見た目もパフォーマンスもまさに戦闘機そのもの

 細かいスペックは下記の表を参照していただくとことにしてここには書かないが、空力性能をレーシングカー並に追求したことで、強烈な旋回性能を有しているらしい。たとえば、風洞実験の計測では時速200Km/hで409Kg、285Kg/hで860Kgのダウンフォースを可能としている。この値はノーマルのGT3のなんと3倍に匹敵するではないか。しかも、F1でおなじみのDRSを巨大なリヤウイングに装備し、フラップを開くと空気抵抗が減りトップスピードが増すが、むしろフルブレーキング時にリヤのダウンフォースを増すことで、安定した制動力が得られるという話に興味が湧く。

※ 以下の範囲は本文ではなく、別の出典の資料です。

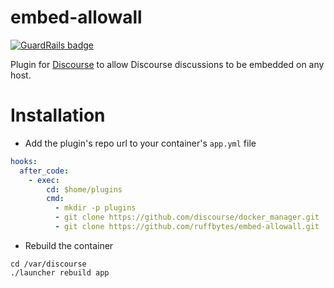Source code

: embed-allowall
=======================

[![GuardRails badge](https://badges.production.guardrails.io/Korben00/embed-allowall.svg)](https://www.guardrails.io)

Plugin for [Discourse](http://discourse.org) to allow Discourse discussions to be embedded on any host.

Installation
============

* Add the plugin's repo url to your container's `app.yml` file

```yml
hooks:
  after_code:
    - exec:
        cd: $home/plugins
        cmd:
          - mkdir -p plugins
          - git clone https://github.com/discourse/docker_manager.git
          - git clone https://github.com/ruffbytes/embed-allowall.git
```

* Rebuild the container

```
cd /var/discourse
./launcher rebuild app
```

 空力の申し子のように、エクステリアは映画「トップガン」に出てくる戦闘機F-14トムキャットのように精悍だ。ボンネットから前後フェンダーには、いたるところに空気の流れを考慮したデザインが見える。ここまで戦闘モードのスタイルだと、街なかは恥ずかしくて走れない。

 コクピットは機能的だ。走行モードも可変ダンパーから可変ベクタリングまで、いろいろとセットアップ可能なスイッチがステアリングホイールに備わっている。短い時間のサーキット走行なので、走りながら変えるほど余裕はなかったので、エキスパートがセットした仕様で走ることにした。ちなみに驚いたのは四輪のダンパーの伸びと縮みがそれぞれ調整可能な幅のなかでセットできること。

 エンジンはGT3と同じだが、7速のPDKはGT3よりもローギヤードかつクロスレシオに変更され、トップスピード重視からコーナーの立ち上がりを優先している。最高速度はGT3が318km/hで、GT3RSが296km/h。0-100km/h加速はGT3RSが3.2秒で、 GT3(PDK)は3.4秒。GT3RSはGT3よりもトップスピードでは劣るが、加速力・旋回力・制動力で勝っている。

 さっそく、テストドライブが始まる。エキスパートがドライブするGT3に先導されシルバーストーンの洗礼をうける。マシンとサーキットが初めてだと緊張するが、先導車のラインをトレースしながらペースを上げる。まず驚いたことはブレーキが鬼のように利くこと。つい止まり過ぎてしまうこともあったが、首が痛くなるほどよく利く。データで見ると瞬間的には1.6Gの減速度だ。加速はノーマルのGT3と違いがあまりないが、コーナーリング中に積極的にスロットルを開けることができる。ダウンフォースが大きいので、リヤタイヤのグリップは予想以上に大きい。そのため、旋回Gが強烈だ。データでは軽く1.5Gで高速コーナーをクリアした。

 言い換えると、限界の80%くらいで走るかぎり、何も起きないほど挙動は安定している。むしろ自由自在にタイヤの限界を超えて、ドリフトで楽しむには向いていない。グリップ走行に徹し、オン・ザ・レールでの限界走行が似合っている。

 このGT3RSは3134万円の価格だが、日本ではすでに抽選状態になっている。もう、これ以上速いポルシェはターボのGT2を除いて存在しないだろう。